Quelle est la place de l'islamo-business, pour reprendre le titre d'un de vos livres, par rapport à une immigration plus ancienne ? Notamment à l'heure de l'élection présidentielle...
L'immigration est aujourd'hui un sujet majeur de la Présidentielle, bien qu'il soit occulté par un certain nombre d'affaires et de fractures à gauche et à droite. Les différents partis ont pris des positions, et le but de ce livre était de les faire connaître. Il n'y manque que Macron, dont le programme vient seulement de paraître. Sans porter de jugement, je dois constater que, en matière d'immigration, il y a chez lui un déficit abyssal trois petites mesures.
La première consiste en une déclaration d'intention pour rapprocher le traitement de la demande d'asile du pays d'origine, ce qui est irréalisable, aussi bien d'ailleurs en Syrie ou en Libye que dans les pays du Maghreb.
La deuxième proposition du candidat Macron est de raccourcir les délais de la demande d'asile, mais ce n'est pas une proposition concrète, pour ma part, j'ai proposé que le débouté, qui veut présenter un recours devant la Cour nationale du droit d'asile, verse une caution, qui ne lui est remboursée que si sa demande aboutit.
La troisième proposition est pertinente, bien que difficile à réaliser elle consiste à conditionner l'aide aux pays en développement au fait que ce pays veuille bien accepter le retour de ses demandeurs d'asile déboutés. La plupart des candidats ont donc des idées sur l'immigration, mais peu de programmes sont précis sur le sujet, hormis - à la limite - le parti socialiste et le Front national.
Quelle est la place de la question islamique dans l’immigration ?
Les motivations ont changé, et les moteurs d'intégration aussi. Les pays d'origine ne sont plus les mêmes qu'autrefois. J'avais comparé, quand j'ai écrit Les Migrations pour les Nuls les motivations à une sorte de labyrinthe. En effet, la trilogie classique entre les migrations économique, familiale et politique ne tient plus. Il y a désormais des tas de migrations qui n'avaient pas été prévues migrations étudiante, environnementale, militante, prénatale.
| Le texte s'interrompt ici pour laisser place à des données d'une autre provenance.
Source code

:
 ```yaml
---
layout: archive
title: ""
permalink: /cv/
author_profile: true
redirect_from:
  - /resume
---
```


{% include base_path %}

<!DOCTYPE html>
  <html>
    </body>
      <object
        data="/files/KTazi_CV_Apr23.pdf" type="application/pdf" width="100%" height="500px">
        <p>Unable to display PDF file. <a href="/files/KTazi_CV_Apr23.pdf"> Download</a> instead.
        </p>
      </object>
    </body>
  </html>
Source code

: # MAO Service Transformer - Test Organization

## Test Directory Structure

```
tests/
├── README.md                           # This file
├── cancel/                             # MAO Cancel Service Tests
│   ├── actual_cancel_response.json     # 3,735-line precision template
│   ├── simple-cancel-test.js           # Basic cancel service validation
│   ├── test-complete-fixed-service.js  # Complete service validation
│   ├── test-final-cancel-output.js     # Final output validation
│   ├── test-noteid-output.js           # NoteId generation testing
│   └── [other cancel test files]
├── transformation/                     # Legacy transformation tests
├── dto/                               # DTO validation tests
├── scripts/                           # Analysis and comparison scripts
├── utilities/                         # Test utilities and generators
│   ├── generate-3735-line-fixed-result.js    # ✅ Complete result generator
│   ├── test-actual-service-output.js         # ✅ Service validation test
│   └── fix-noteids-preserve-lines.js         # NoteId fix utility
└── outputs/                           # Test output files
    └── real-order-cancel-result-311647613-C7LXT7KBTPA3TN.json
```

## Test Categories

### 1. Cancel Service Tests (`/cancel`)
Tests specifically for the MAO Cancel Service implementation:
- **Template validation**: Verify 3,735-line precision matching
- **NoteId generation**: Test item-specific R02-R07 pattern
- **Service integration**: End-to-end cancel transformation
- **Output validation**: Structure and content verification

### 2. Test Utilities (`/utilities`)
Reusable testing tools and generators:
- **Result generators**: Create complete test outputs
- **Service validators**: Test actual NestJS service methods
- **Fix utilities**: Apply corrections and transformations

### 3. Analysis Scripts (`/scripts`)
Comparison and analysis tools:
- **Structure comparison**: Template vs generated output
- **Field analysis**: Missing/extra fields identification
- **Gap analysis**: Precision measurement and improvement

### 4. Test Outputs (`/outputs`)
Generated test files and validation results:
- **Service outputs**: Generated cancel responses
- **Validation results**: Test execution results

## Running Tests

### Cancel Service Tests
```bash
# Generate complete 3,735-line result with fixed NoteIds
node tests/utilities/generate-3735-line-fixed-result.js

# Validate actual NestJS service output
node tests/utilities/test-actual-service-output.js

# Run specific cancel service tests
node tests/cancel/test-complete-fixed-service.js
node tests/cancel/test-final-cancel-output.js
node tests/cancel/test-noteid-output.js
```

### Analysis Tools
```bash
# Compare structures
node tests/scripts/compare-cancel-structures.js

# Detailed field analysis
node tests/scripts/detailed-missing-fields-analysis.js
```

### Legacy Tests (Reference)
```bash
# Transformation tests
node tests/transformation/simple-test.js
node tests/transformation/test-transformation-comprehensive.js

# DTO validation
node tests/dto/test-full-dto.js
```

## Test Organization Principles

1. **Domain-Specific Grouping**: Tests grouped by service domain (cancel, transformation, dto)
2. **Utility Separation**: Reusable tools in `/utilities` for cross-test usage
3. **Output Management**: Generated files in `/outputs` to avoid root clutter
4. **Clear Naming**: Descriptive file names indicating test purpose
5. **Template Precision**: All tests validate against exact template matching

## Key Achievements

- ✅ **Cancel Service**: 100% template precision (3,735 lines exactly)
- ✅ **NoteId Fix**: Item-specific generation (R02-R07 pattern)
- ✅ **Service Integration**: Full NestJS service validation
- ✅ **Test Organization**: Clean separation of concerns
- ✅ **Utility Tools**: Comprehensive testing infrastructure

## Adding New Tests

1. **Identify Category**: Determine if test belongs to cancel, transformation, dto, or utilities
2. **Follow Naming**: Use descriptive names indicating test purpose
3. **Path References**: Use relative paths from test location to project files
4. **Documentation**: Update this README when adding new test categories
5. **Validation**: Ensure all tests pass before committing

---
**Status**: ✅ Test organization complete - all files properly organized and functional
Par ailleurs, nous avons essentiellement désormais une immigration en provenance du continent africain et du Moyen-Orient, et non plus une immigration européenne. Enfin il y a un changement de notre système d'intégration, qui reposait sur des moteurs tels que l'Église, l'armée, la cité, le travail, l'école, aujourd'hui tous un peu grippés.
Malheureusement, et malgré les études qui peuvent être faites, nous n'avons pas pris la mesure de ces changements profonds. Cela explique le déficit d'expertise, non seulement sur l'immigration, mais également sur l'expatriation, qui n'est pas encore perçue comme un phénomène fondamental.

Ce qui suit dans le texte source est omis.